Copy, from the material below, each line that contains the word "insert".

Data to process:
:::::
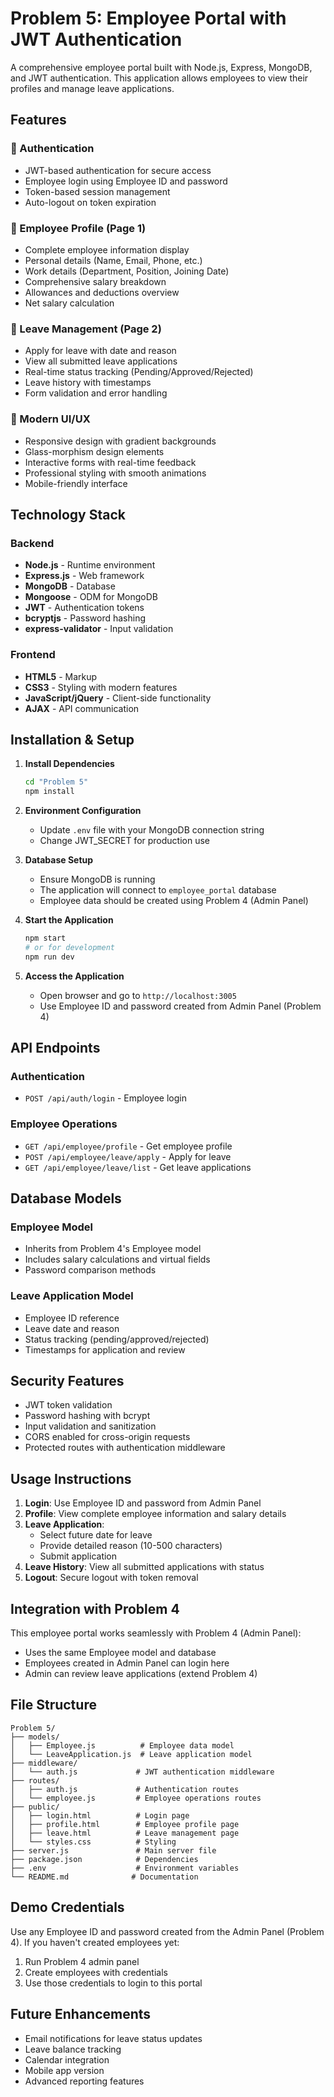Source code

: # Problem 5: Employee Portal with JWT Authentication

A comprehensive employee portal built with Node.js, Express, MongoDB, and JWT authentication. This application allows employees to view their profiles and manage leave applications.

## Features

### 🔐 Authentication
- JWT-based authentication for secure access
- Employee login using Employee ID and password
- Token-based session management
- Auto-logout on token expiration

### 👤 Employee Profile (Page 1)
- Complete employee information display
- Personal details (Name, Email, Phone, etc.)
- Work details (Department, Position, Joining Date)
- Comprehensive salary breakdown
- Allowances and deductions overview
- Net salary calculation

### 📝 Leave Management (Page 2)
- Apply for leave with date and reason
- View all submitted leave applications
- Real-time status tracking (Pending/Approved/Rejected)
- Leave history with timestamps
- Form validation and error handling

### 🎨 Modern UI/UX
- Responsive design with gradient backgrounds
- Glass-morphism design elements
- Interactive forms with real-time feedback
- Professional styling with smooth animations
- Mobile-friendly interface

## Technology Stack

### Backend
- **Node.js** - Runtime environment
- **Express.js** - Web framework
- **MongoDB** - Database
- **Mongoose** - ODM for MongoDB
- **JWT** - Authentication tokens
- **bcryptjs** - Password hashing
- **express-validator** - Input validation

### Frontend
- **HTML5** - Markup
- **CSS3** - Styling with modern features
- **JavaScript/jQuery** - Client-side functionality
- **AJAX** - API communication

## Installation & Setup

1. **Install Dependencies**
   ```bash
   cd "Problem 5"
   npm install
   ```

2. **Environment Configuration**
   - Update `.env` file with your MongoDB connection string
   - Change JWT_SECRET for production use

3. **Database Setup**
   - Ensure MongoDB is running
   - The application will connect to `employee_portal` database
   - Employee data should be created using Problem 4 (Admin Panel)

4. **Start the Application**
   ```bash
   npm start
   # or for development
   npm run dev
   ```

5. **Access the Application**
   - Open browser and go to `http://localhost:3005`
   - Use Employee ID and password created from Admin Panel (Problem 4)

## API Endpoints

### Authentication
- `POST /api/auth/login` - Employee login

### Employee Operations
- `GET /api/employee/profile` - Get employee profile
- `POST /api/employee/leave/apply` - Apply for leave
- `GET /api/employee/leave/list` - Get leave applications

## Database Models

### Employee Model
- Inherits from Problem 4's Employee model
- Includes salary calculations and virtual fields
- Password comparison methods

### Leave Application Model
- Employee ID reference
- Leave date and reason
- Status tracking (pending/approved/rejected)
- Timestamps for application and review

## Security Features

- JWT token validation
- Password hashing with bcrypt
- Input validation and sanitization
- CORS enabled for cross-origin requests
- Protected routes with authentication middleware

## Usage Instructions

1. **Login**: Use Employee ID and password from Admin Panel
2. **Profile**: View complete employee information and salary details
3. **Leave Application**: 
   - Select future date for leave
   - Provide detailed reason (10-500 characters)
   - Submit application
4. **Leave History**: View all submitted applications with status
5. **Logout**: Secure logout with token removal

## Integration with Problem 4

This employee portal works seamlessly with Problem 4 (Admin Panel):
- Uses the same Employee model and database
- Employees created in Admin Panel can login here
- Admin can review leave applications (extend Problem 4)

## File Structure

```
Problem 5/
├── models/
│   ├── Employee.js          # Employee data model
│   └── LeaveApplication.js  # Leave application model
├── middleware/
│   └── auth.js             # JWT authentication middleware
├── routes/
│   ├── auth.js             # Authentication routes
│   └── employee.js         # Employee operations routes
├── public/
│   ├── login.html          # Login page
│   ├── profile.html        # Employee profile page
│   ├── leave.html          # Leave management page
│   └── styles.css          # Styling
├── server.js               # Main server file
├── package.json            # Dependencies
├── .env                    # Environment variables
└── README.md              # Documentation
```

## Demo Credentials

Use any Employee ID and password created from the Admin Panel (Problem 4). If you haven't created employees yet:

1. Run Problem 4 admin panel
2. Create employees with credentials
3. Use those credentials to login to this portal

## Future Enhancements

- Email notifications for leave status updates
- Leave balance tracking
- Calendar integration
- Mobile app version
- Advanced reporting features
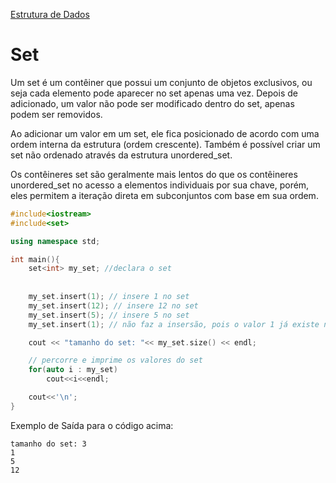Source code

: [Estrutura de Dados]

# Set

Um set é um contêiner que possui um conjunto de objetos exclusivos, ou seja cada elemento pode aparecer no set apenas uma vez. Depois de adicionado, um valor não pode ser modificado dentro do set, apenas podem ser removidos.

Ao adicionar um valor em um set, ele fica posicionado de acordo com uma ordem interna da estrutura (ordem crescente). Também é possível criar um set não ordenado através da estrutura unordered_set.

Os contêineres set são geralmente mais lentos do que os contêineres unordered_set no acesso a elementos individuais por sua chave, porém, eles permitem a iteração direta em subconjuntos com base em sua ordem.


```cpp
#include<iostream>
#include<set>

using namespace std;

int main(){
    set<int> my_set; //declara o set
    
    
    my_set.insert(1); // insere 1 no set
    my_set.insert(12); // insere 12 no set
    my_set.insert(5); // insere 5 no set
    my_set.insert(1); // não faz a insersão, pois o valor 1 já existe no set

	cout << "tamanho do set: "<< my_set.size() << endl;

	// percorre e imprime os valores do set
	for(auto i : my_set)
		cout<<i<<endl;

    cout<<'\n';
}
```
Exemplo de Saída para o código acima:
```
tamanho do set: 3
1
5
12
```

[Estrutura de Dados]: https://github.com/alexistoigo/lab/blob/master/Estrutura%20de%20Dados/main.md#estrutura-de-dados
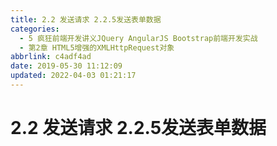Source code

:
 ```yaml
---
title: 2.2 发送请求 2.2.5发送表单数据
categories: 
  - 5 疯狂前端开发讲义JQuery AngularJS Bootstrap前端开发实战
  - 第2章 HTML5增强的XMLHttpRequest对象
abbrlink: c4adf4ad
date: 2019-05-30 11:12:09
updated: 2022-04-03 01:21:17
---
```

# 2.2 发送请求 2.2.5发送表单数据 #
:::::
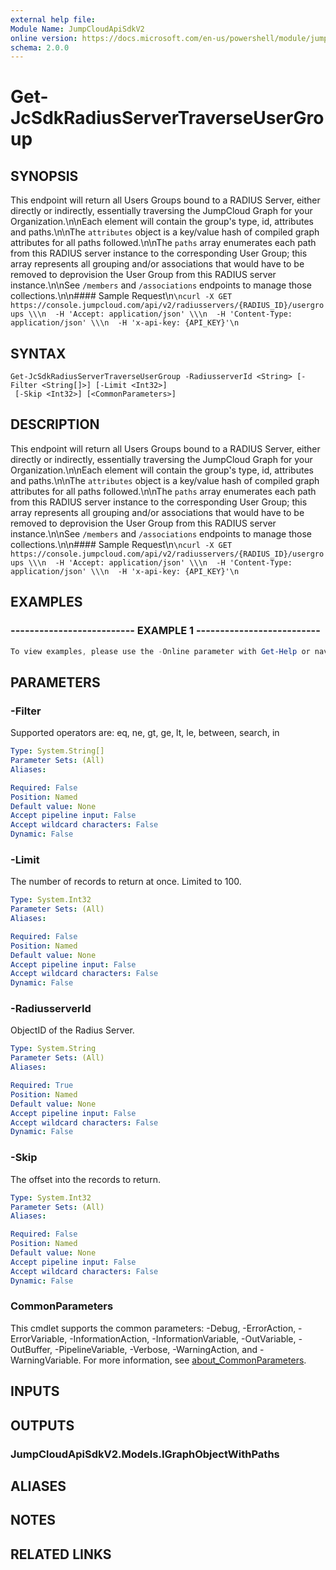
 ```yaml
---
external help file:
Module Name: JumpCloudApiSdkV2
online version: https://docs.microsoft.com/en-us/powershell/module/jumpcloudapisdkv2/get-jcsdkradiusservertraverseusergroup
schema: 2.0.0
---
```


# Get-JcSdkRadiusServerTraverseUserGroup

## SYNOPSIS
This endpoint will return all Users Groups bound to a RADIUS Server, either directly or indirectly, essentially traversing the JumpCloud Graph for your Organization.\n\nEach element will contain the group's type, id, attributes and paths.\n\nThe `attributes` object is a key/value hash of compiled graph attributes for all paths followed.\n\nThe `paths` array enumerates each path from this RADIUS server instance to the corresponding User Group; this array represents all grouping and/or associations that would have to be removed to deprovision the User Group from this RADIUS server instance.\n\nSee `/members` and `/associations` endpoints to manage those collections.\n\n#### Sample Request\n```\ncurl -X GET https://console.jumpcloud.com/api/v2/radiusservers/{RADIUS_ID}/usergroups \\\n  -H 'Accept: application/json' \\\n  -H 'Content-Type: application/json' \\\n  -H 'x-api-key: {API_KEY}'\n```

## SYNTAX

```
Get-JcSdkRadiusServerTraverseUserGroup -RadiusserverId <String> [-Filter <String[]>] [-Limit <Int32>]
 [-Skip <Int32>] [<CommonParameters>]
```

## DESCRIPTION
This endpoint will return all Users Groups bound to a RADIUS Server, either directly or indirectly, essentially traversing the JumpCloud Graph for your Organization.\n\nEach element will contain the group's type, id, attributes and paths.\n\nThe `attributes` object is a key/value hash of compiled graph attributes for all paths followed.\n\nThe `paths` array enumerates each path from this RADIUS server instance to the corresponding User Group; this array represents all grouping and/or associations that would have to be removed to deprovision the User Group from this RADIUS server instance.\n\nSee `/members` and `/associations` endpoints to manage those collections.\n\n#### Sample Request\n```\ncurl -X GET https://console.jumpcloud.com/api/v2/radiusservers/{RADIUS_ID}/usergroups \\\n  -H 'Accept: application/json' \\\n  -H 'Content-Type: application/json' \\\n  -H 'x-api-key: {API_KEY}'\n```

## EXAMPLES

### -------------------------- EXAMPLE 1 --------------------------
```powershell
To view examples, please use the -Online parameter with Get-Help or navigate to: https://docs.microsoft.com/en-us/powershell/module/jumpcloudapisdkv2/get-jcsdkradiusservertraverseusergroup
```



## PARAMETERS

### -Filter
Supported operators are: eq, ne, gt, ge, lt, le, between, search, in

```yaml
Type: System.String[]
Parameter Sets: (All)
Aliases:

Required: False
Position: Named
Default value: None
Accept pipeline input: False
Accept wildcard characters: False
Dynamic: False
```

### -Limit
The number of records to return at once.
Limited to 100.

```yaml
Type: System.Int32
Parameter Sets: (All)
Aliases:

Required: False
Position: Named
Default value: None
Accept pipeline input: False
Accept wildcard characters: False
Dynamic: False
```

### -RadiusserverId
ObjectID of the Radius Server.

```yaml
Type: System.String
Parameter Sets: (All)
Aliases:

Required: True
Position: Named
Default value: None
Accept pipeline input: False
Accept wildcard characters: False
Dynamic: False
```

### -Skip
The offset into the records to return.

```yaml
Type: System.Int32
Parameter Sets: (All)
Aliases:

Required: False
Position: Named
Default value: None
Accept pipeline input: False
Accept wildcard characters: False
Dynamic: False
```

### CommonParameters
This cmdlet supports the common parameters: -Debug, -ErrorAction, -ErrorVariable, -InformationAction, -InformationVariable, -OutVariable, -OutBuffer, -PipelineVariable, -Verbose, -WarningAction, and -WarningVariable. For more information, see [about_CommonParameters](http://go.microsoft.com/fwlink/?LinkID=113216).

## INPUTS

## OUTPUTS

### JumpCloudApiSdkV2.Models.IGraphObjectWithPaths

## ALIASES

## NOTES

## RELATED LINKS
:::::
Answer space:
    my_set.insert(1); // insere 1 no set
    my_set.insert(12); // insere 12 no set
    my_set.insert(5); // insere 5 no set
    my_set.insert(1); // não faz a insersão, pois o valor 1 já existe no set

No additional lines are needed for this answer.